DataConnector#

class sdgx.data_connectors.base.DataConnector[source]#

Bases: object

DataConnector warps data source into pd.DataFrame.

For different data source, implement a specific subclass.

_columns() list[str][source]#

Subclass should implement this for reading columns if there is an efficient way for peaking columns.

See column for more details.

_iter(offset: int = 0, chunksize: int = 0) Generator[DataFrame, None, None][source]#

Subclass should implement this for reading data in chunk.

See iter for more details.

_read(offset: int = 0, limit: int | None = None) DataFrame | None[source]#

Subclass must implement this for reading data.

See read for more details.

columns() list[str][source]#

Interface for peaking columns.

finalize()[source]#

Finalize the data connector.

identity = None#

Identity of data source, e.g. table name, hash of content

iter(offset: int = 0, chunksize: int = 0) Generator[DataFrame, None, None][source]#

Interface for reading data in chunk.

Parameters:
  • offset (int, optional) – Offset for reading. Defaults to 0.

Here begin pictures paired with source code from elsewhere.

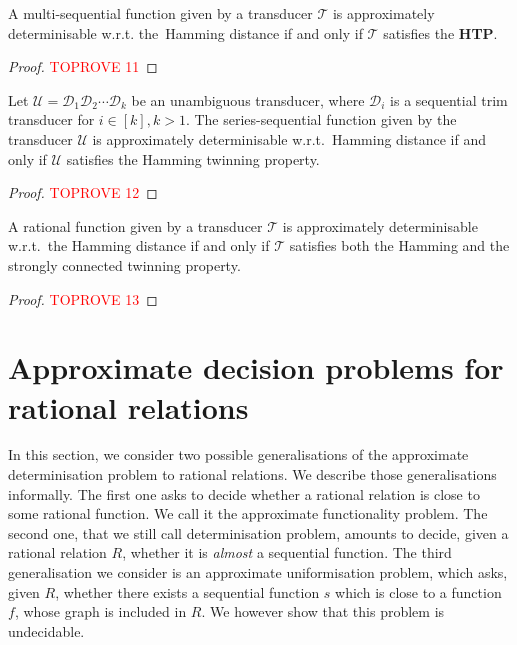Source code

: \documentclass[a4paper,UKenglish,cleveref, autoref, thm-restate,authorcolumns, colorlinks]{lipics-v2021}
\newcommand\calD{\mathcal{D}}
\newcommand\calT{\mathcal{T}}
\newcommand\calU{\mathcal{U}}
\newcommand{\HTP}[0]{\textbf{HTP}}
\begin{document}
{\begin{lemma} \label{lemma:multiseqapproxHamming}
    A multi-sequential function given by a transducer $\calT$
    is approximately determinisable w.r.t. the~Hamming distance
    if and only if $\calT$ satisfies the \HTP{}.
\end{lemma}

\begin{proof}\textcolor{red}{TOPROVE 11}\end{proof}
\begin{lemma} \label{lemma:seriesseqapproxHamming}
    Let $\calU = \calD_1 \calD_2 \cdots \calD_k$ be an unambiguous transducer,
    where $\calD_i$ is a sequential trim transducer for $i \in [k], k>1$.
    The series-sequential function given by the transducer $\calU$
    is approximately determinisable w.r.t.~Hamming distance
    if and only if $\calU$ satisfies the Hamming twinning property.
\end{lemma}



\begin{proof}\textcolor{red}{TOPROVE 12}\end{proof}

\begin{lemma}\label{theorem:approxdetHamming}
    A rational function given by a transducer $\calT$
    is approximately determinisable w.r.t.~the Hamming distance
    if and only if $\calT$ satisfies
    both the Hamming and the strongly connected twinning property.
\end{lemma}
\begin{proof}\textcolor{red}{TOPROVE 13}\end{proof}

\section{Approximate decision problems for rational relations}

In this section, we consider two possible generalisations of the approximate determinisation problem to rational relations. We describe those generalisations informally. The first one asks to decide whether a rational relation is close to some rational function. We call it the approximate functionality problem. The second one, that we still call determinisation problem, amounts to decide, given a rational relation $R$, whether it is \emph{almost} a sequential function. The third generalisation we consider is an approximate uniformisation problem, which asks, given $R$, whether there exists a sequential function $s$ which is close to a function $f$, whose graph is included in $R$. We however show that this problem is undecidable. 

}
\end{document}
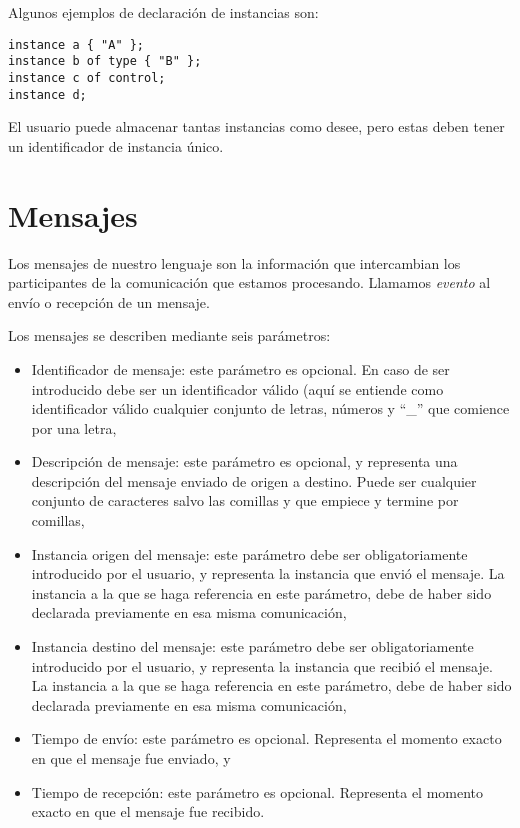 Algunos ejemplos de declaración de instancias son:

\begin{lstlisting}
instance a { "A" };
instance b of type { "B" };
instance c of control;
instance d;
\end{lstlisting}

El usuario puede almacenar tantas instancias como desee, pero estas
deben tener un identificador de instancia único.

\section{Mensajes}\label{sec:Mensajes}

Los mensajes de nuestro lenguaje son la información que intercambian
los participantes de la comunicación que estamos procesando. Llamamos
\textit{evento} al envío o recepción de un mensaje.

Los mensajes se describen mediante seis parámetros:

\begin{itemize}
\item Identificador de mensaje: este parámetro es opcional. En caso de
  ser introducido debe ser un identificador válido (aquí se entiende
  como identificador válido cualquier conjunto de letras, números y
  ``\_'' que comience por una letra,
\item Descripción de mensaje: este parámetro es opcional, y representa
  una descripción del mensaje enviado de origen a destino. Puede ser
  cualquier conjunto de caracteres salvo las comillas y que empiece y
  termine por comillas, 
\item Instancia origen del mensaje: este parámetro debe ser
  obligatoriamente introducido por el usuario, y representa la
  instancia que envió el mensaje. La instancia a la que se haga
  referencia en este parámetro, debe de haber sido declarada
  previamente en esa misma comunicación,
\item Instancia destino del mensaje: este parámetro debe ser
  obligatoriamente introducido por el usuario, y representa la
  instancia que recibió el mensaje. La instancia a la que se haga
  referencia en este parámetro, debe de haber sido declarada
  previamente en esa misma comunicación,
\item Tiempo de envío: este parámetro es opcional. Representa el
  momento exacto en que el mensaje fue enviado, y
\item Tiempo de recepción: este parámetro es opcional. Representa el
  momento exacto en que el mensaje fue recibido.
\end{itemize}

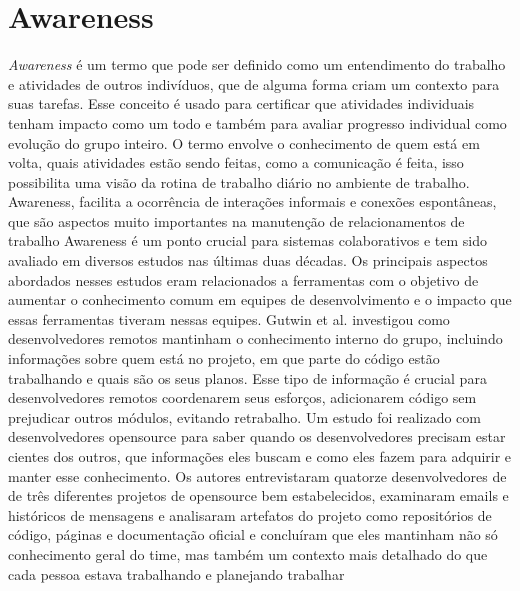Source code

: \section{Awareness} 
\textit{Awareness} é um termo que pode ser definido como um entendimento do trabalho e atividades de outros indivíduos, que de alguma forma criam um contexto para suas tarefas. Esse conceito é usado para certificar que atividades individuais tenham impacto como um todo e também para avaliar progresso individual como evolução do grupo inteiro. O termo envolve o conhecimento de quem está em volta, quais atividades estão sendo feitas, como a comunicação é feita, isso possibilita uma visão da rotina de trabalho diário no ambiente de trabalho. Awareness, facilita a ocorrência de interações informais e conexões espontâneas, que são aspectos muito importantes na manutenção de relacionamentos de trabalho
	Awareness é um ponto crucial para sistemas colaborativos e tem sido avaliado em diversos estudos nas últimas duas décadas. Os principais aspectos abordados nesses estudos eram relacionados a ferramentas com o objetivo de aumentar o conhecimento comum em equipes de desenvolvimento e o impacto que essas ferramentas tiveram nessas equipes. 
    Gutwin et al. investigou como desenvolvedores remotos mantinham o conhecimento interno do grupo, incluindo informações sobre quem está no projeto, em que parte do código estão trabalhando e quais são os seus planos. Esse tipo de informação é crucial para desenvolvedores remotos coordenarem seus esforços, adicionarem código sem prejudicar outros módulos, evitando retrabalho. Um estudo foi realizado com desenvolvedores opensource para saber quando os desenvolvedores precisam estar cientes dos outros, que informações eles buscam e como eles fazem para adquirir e manter esse conhecimento. Os autores entrevistaram quatorze desenvolvedores de de três diferentes projetos de opensource bem estabelecidos, examinaram emails e históricos de mensagens e analisaram artefatos do projeto como repositórios de código, páginas e documentação oficial e concluíram que eles mantinham não só conhecimento geral do time, mas também um contexto mais detalhado do que cada pessoa estava trabalhando e planejando trabalhar
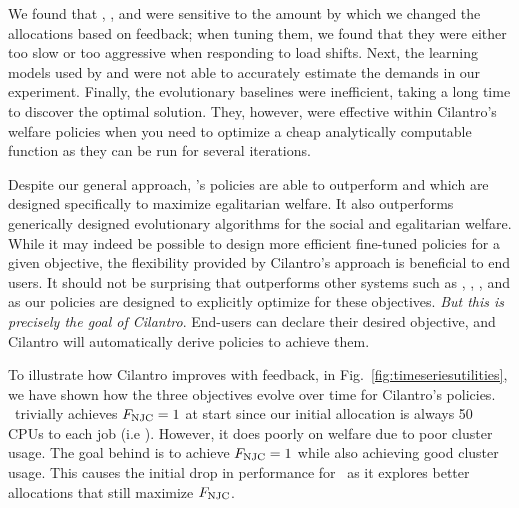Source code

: We found that
\greedyew, \parties, and \AIMD{} were sensitive to the amount
by which we changed the allocations based on feedback;
when tuning them, we found that they were
either too slow or too aggressive when responding to load shifts.
Next, the learning models used by \quasar{} and \ernest{} were not able to
accurately estimate the demands in our experiment.
Finally,  the evolutionary baselines were inefficient,
taking a long time to discover the optimal solution.
They, however, were effective within Cilantro's welfare policies
when you need to optimize a cheap analytically computable function as they can be run for
several iterations.

% 


\insertFigUserUtilities

Despite our general approach, \cilantro's policies are able to
outperform \minerva{} and \greedyew{} which are designed specifically to maximize egalitarian
welfare. It also outperforms generically designed evolutionary algorithms for the social and
egalitarian welfare.
While it may indeed be possible to design more efficient fine-tuned policies for a given objective,
the flexibility provided by Cilantro's approach is beneficial to end users.
It should not be surprising that
\cilantros outperforms other systems such as \ernest, \quasar, \parties, and \AIMD{}
as our policies are designed to explicitly optimize for these objectives.
\emph{But this is precisely the goal of Cilantro}.
End-users can declare their desired objective, and Cilantro will automatically derive
policies to achieve them. 


To illustrate how Cilantro improves with feedback,
in
Fig.~\ref{fig:timeseriesutilities}, we have shown how the three objectives evolve over time for
Cilantro's policies.
\equalshare~trivially achieves $F_{\rm NJC}=1$ at start since our initial allocation
is always 50 CPUs to each job (i.e \equalshare). However, it does poorly on welfare due to poor cluster usage.
The goal behind \cilantronjcs is to achieve $F_{\rm NJC}=1$ while also achieving good cluster usage.
This causes the initial drop in performance for \cilantronjc~as it explores better allocations that still maximize $F_{\rm NJC}$.

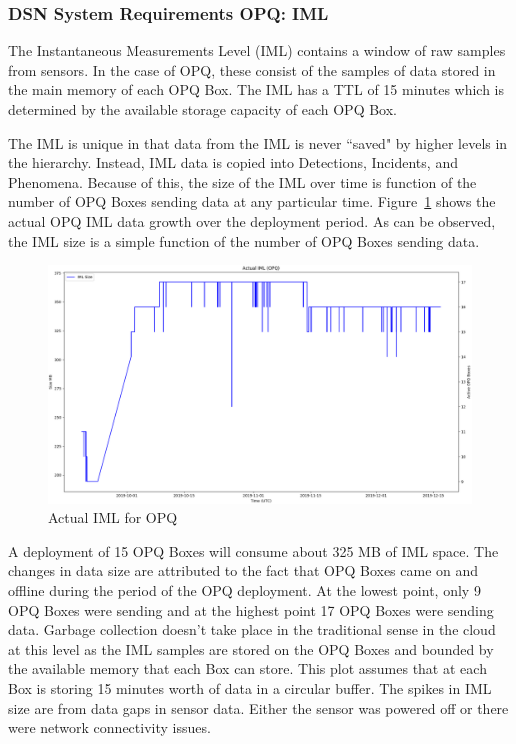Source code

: \subsubsection{DSN System Requirements OPQ: IML}

The Instantaneous Measurements Level (IML) contains a window of raw samples from sensors. In the case of OPQ, these consist of the samples of data stored in the main memory of each OPQ Box. The IML has a TTL of 15 minutes which is determined by the available storage capacity of each OPQ Box.

The IML is unique in that data from the IML is never ``saved" by higher levels in the hierarchy. Instead, IML data is copied into Detections, Incidents, and Phenomena. Because of this, the size of the IML over time is function of the number of OPQ Boxes sending data at any particular time. Figure~\ref{fig:actual_iml_opq} shows the actual OPQ IML data growth over the deployment period. As can be observed, the IML size is a simple function of the number of OPQ Boxes sending data.

\begin{figure}[H]
    \centering
    \includegraphics[width=\linewidth]{figures/actual_iml_opq.png}
    \caption{Actual IML for OPQ}
    \label{fig:actual_iml_opq}
\end{figure}

A deployment of 15 OPQ Boxes will consume about 325 MB of IML space. The changes in data size are attributed to the fact that OPQ Boxes came on and offline during the period of the OPQ deployment. At the lowest point, only 9 OPQ Boxes were sending and at the highest point 17 OPQ Boxes were sending data. Garbage collection doesn't take place in the traditional sense in the cloud at this level as the IML samples are stored on the OPQ Boxes and bounded by the available memory that each Box can store. This plot assumes that at each Box is storing 15 minutes worth of data in a circular buffer. The spikes in IML size are from data gaps in sensor data. Either the sensor was powered off or there were network connectivity issues.

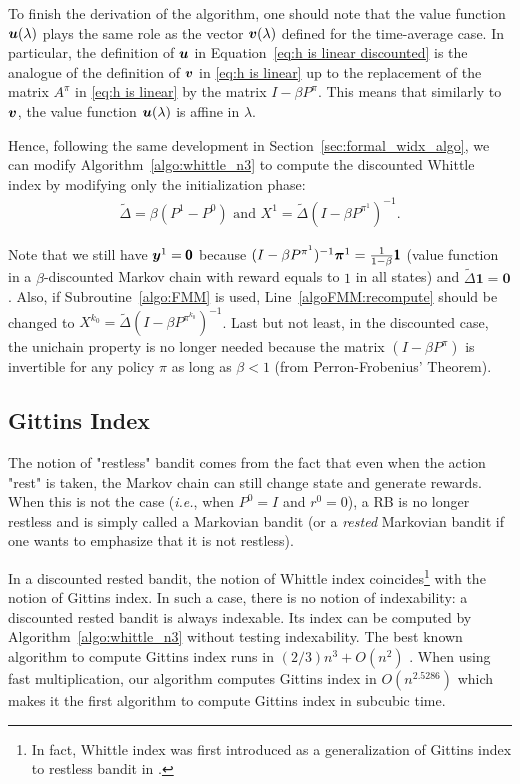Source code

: \documentclass[acmsmall,screen,anonymous]{acmart}
\begin{document}
To finish the derivation of the algorithm, one should note that the value function $\bu(\lambda)$ plays the same role as the vector $\bv(\lambda)$ defined for the time-average case. In particular, the definition of $\bu$ in Equation~\eqref{eq:h is linear discounted} is the analogue of the definition of $\bv$ in \eqref{eq:h is linear} up to the replacement of the matrix $A^\pi$ in \eqref{eq:h is linear} by the matrix $I-\beta P^\pi$. This means that similarly to $\bv$, the value function $\bu(\widx)$ is affine in $\lambda$.

Hence, following the same development in Section~\ref{sec:formal_widx_algo}, we can modify Algorithm~\ref{algo:whittle_n3} to compute the discounted Whittle index by modifying only the initialization phase:
\begin{align*}
    \tilde{\Delta}=\beta(P^1-P^0) \text{ and } X^1=\tilde{\Delta}(I-\beta P^{\pi^1})^{-1}.
\end{align*}

Note that we still have $\by^1=\pmb{0}$ because $(I-\beta P^{\pi^1})^{-1}\bpi^1=\frac1{1-\beta}\pmb{1}$ (value function in a $\beta$-discounted Markov chain with reward equals to $1$ in all states) and $\tilde{\Delta}\pmb{1}=\pmb{0}$. Also, if Subroutine~\ref{algo:FMM} is used, Line~\ref{algoFMM:recompute} should be changed to $X^{k_0}=\tilde{\Delta}(I-\beta P^{\pi^{k_0}})^{-1}$. Last but not least, in the discounted case, the unichain property is no longer needed because the matrix $(I-\beta P^\pi)$ is invertible for any policy $\pi$ as long as $\beta<1$ (from Perron-Frobenius' Theorem).


\subsection{Gittins Index}

The notion of "restless" bandit comes from the fact that even when the action "rest" is taken, the Markov chain can still change state and generate rewards. When this is not the case (\emph{i.e.}, when $P^0=I$ and $r^0=0$), a RB is no longer restless and is simply called a Markovian bandit (or a \emph{rested} Markovian bandit if one wants to emphasize that it is not restless).

In a discounted rested bandit, the notion of Whittle index coincides\footnote{In fact, Whittle index was first introduced as a generalization of Gittins index to restless bandit in \cite{whittle1988restless}.} with the notion of Gittins index. In such a case, there is no notion of indexability: a discounted rested bandit is always indexable. Its index can be computed by Algorithm~\ref{algo:whittle_n3} without testing indexability. The best known algorithm to compute Gittins index runs in $(2/3) n^3 +O(n^2)$ \cite{chakravortyMultiArmedBanditsGittins2014}. When using fast multiplication, our algorithm computes Gittins index in $O(n^{2.5286})$ which makes it the first algorithm to compute Gittins index in subcubic time.  
\end{document}
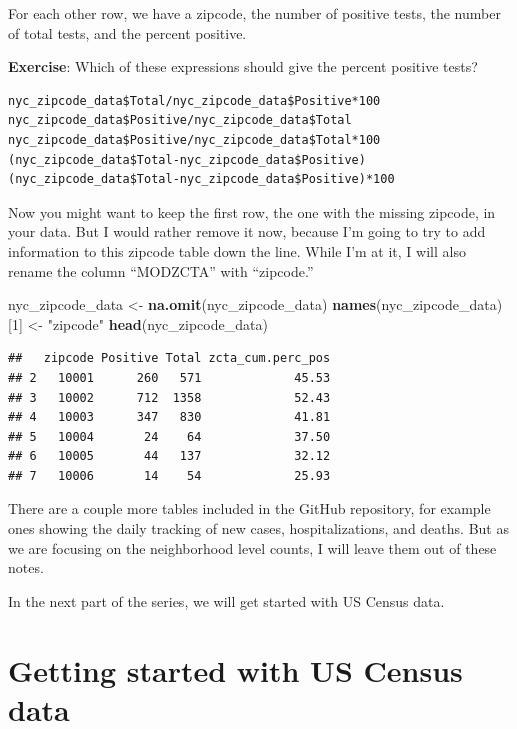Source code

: \documentclass[openany]{book}
\newenvironment{Shaded}{\begin{snugshade}}{\end{snugshade}}
\newcommand{\DecValTok}[1]{\textcolor[rgb]{0.00,0.00,0.81}{#1}}
\newcommand{\KeywordTok}[1]{\textcolor[rgb]{0.13,0.29,0.53}{\textbf{#1}}}
\newcommand{\NormalTok}[1]{#1}
\newcommand{\StringTok}[1]{\textcolor[rgb]{0.31,0.60,0.02}{#1}}
\begin{document}
For each other row, we have a zipcode, the number of positive tests, the number of total tests, and the percent positive.

\textbf{Exercise}: Which of these expressions should give the percent positive tests?

\begin{verbatim}
nyc_zipcode_data$Total/nyc_zipcode_data$Positive*100
nyc_zipcode_data$Positive/nyc_zipcode_data$Total
nyc_zipcode_data$Positive/nyc_zipcode_data$Total*100
(nyc_zipcode_data$Total-nyc_zipcode_data$Positive)
(nyc_zipcode_data$Total-nyc_zipcode_data$Positive)*100
\end{verbatim}

Now you might want to keep the first row, the one with the missing zipcode, in your data. But I would rather remove it now, because I'm going to try to add information to this zipcode table down the line. While I'm at it, I will also rename the column ``MODZCTA'' with ``zipcode.''

\begin{Shaded}
\begin{Highlighting}[]
\NormalTok{nyc_zipcode_data <-}\StringTok{ }\KeywordTok{na.omit}\NormalTok{(nyc_zipcode_data)}
\KeywordTok{names}\NormalTok{(nyc_zipcode_data)[}\DecValTok{1}\NormalTok{] <-}\StringTok{ "zipcode"}
\KeywordTok{head}\NormalTok{(nyc_zipcode_data)}
\end{Highlighting}
\end{Shaded}

\begin{verbatim}
##   zipcode Positive Total zcta_cum.perc_pos
## 2   10001      260   571             45.53
## 3   10002      712  1358             52.43
## 4   10003      347   830             41.81
## 5   10004       24    64             37.50
## 6   10005       44   137             32.12
## 7   10006       14    54             25.93
\end{verbatim}

There are a couple more tables included in the GitHub repository, for example ones showing the daily tracking of new cases, hospitalizations, and deaths. But as we are focusing on the neighborhood level counts, I will leave them out of these notes.

In the next part of the series, we will get started with US Census data.

\hypertarget{part2}{%
\section{Getting started with US Census data}\label{part2}}
\end{document}
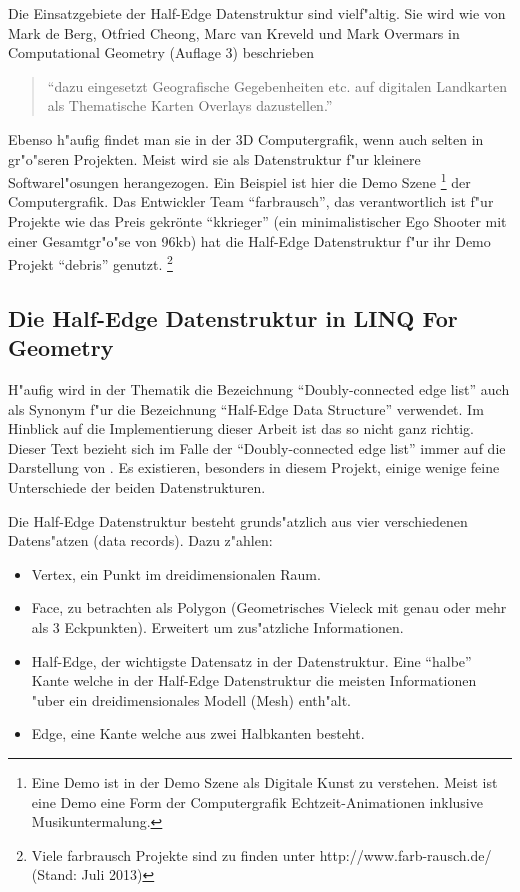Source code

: \documentclass[pagesize, paper=a4, fontsize=12pt,titlepage=true, headings=small, headnosepline, abstractoff, liststotoc, nochapterprefix, plainheadsepline]{scrreprt}
\newcommand{\LFGS}{LINQ For Geometry }
\newcommand{\HES}{Half-Edge Datenstruktur }
\begin{document}
Die Einsatzgebiete der \HES sind vielf"altig. Sie wird wie von Mark de Berg, Otfried Cheong, Marc van Kreveld und Mark Overmars in Computational Geometry \cite{vanMarkdeBerg.2008} (Auflage 3) beschrieben  \begin{quote}"`dazu eingesetzt Geografische Gegebenheiten etc. auf digitalen Landkarten  als Thematische Karten Overlays dazustellen."' \cite[S.~29]{vanMarkdeBerg.2008}\end{quote} Ebenso h"aufig findet man sie in der 3D Computergrafik, wenn auch selten in gr"o"seren Projekten. Meist wird sie als Datenstruktur f"ur kleinere Softwarel"osungen herangezogen. Ein Beispiel ist hier die Demo Szene \footnote{Eine Demo ist in der Demo Szene als Digitale Kunst zu verstehen. Meist ist eine Demo eine Form der Computergrafik Echtzeit-Animationen inklusive Musikuntermalung.} der Computergrafik. Das Entwickler Team "`farbrausch"', das verantwortlich ist f"ur Projekte wie das Preis gekrönte "`kkrieger"' (ein minimalistischer Ego Shooter mit einer Gesamtgr"o"se von 96kb) hat die \HES f"ur ihr Demo Projekt "`debris"' genutzt. \footnote{Viele farbrausch Projekte sind zu finden unter http://www.farb-rausch.de/ (Stand: Juli 2013)}
		\subsection {Die Half-Edge Datenstruktur in \LFGS}
			H"aufig wird in der Thematik die Bezeichnung "`Doubly-connected edge list"' auch als Synonym f"ur die Bezeichnung "`Half-Edge Data Structure"' verwendet. Im Hinblick auf die Implementierung dieser Arbeit ist das so nicht ganz richtig. Dieser Text bezieht sich im Falle der "`Doubly-connected edge list"' immer auf die Darstellung von \cite{vanMarkdeBerg.2008}. Es existieren, besonders in diesem Projekt, einige wenige feine Unterschiede der beiden Datenstrukturen. 

Die \HES besteht grunds"atzlich aus vier verschiedenen Datens"atzen (data records). Dazu z"ahlen:
\begin{itemize}
\item Vertex, ein Punkt im dreidimensionalen Raum.
\item Face, zu betrachten als Polygon (Geometrisches Vieleck mit genau oder mehr als 3 Eckpunkten). Erweitert um zus"atzliche Informationen.
\item Half-Edge, der wichtigste Datensatz in der Datenstruktur. Eine "`halbe"' Kante welche in der \HES die meisten Informationen "uber ein dreidimensionales Modell (Mesh) enth"alt.
\item Edge, eine Kante welche aus zwei Halbkanten besteht.
\end{itemize}
\end{document}
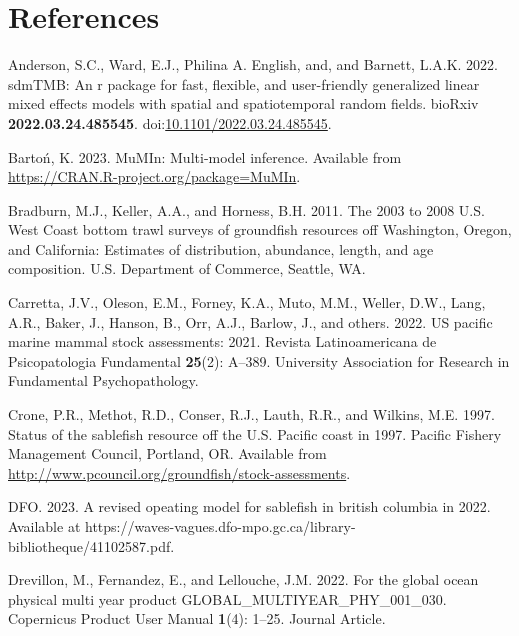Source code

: \documentclass[
  english,
]{article}
\newlength{\cslhangindent}
\newenvironment{CSLReferences}[2] %
 {\begin{list}{}{%
  \setlength{\itemindent}{0pt}
  \setlength{\leftmargin}{0pt}
  \setlength{\parsep}{0pt}
  \ifodd #1
   \setlength{\leftmargin}{\cslhangindent}
   \setlength{\itemindent}{-1\cslhangindent}
  \fi
  \setlength{\itemsep}{#2\baselineskip}}}
 {\end{list}}
\begin{document}
\newpage{}

\section{References}\label{references}

\label{refs}
\begin{CSLReferences}{1}{0}
Anderson, S.C., Ward, E.J., Philina A. English, and, and Barnett, L.A.K.
2022. {sdmTMB}: An r package for fast, flexible, and user-friendly
generalized linear mixed effects models with spatial and spatiotemporal
random fields. bioRxiv \textbf{2022.03.24.485545}.
doi:\href{https://doi.org/10.1101/2022.03.24.485545}{10.1101/2022.03.24.485545}.

Bartoń, K. 2023. MuMIn: Multi-model inference. Available from
\url{https://CRAN.R-project.org/package=MuMIn}.

Bradburn, M.J., Keller, A.A., and Horness, B.H. 2011. The 2003 to 2008
{U}.{S}. {W}est {C}oast bottom trawl surveys of groundfish resources off
{W}ashington, {O}regon, and {C}alifornia: Estimates of distribution,
abundance, length, and age composition. {U}.{S}. Department of Commerce,
Seattle, WA.

Carretta, J.V., Oleson, E.M., Forney, K.A., Muto, M.M., Weller, D.W.,
Lang, A.R., Baker, J., Hanson, B., Orr, A.J., Barlow, J., and others.
2022. US pacific marine mammal stock assessments: 2021. Revista
Latinoamericana de Psicopatologia Fundamental \textbf{25}(2): A--389.
University Association for Research in Fundamental Psychopathology.

Crone, P.R., Methot, R.D., Conser, R.J., Lauth, R.R., and Wilkins, M.E.
1997. Status of the sablefish resource off the {U}.{S}. {P}acific coast
in 1997. Pacific Fishery Management Council, Portland, OR. Available
from \url{http://www.pcouncil.org/groundfish/stock-assessments}.

DFO. 2023. A revised opeating model for sablefish in british columbia in
2022. Available at
{https://waves-vagues.dfo-mpo.gc.ca/library-bibliotheque/41102587.pdf}.

Drevillon, M., Fernandez, E., and Lellouche, J.M. 2022. For the global
ocean physical multi year product GLOBAL\_MULTIYEAR\_PHY\_001\_030.
Copernicus Product User Manual \textbf{1}(4): 1--25. Journal Article.


\end{CSLReferences}
\end{document}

  • chunksize (int, optional) – Chunksize for reading. Defaults to 0.

Returns:

Generator/Iterator for readed dataframe

Return type:

Generator[pd.DataFrame, None, None]

keys() list[str][source]#

Same as columns.

read(offset: int = 0, limit: int | None = None) DataFrame | None[source]#

Interface for reading data.

Parameters:
  • offset (int, optional) – Offset for reading. Defaults to 0.

  • limit (int, optional) – Limit for reading. Defaults to None. None is for reading all data and 0 is for reading no data(only header).

Returns:

Readed dataframe

Return type:

pd.DataFrame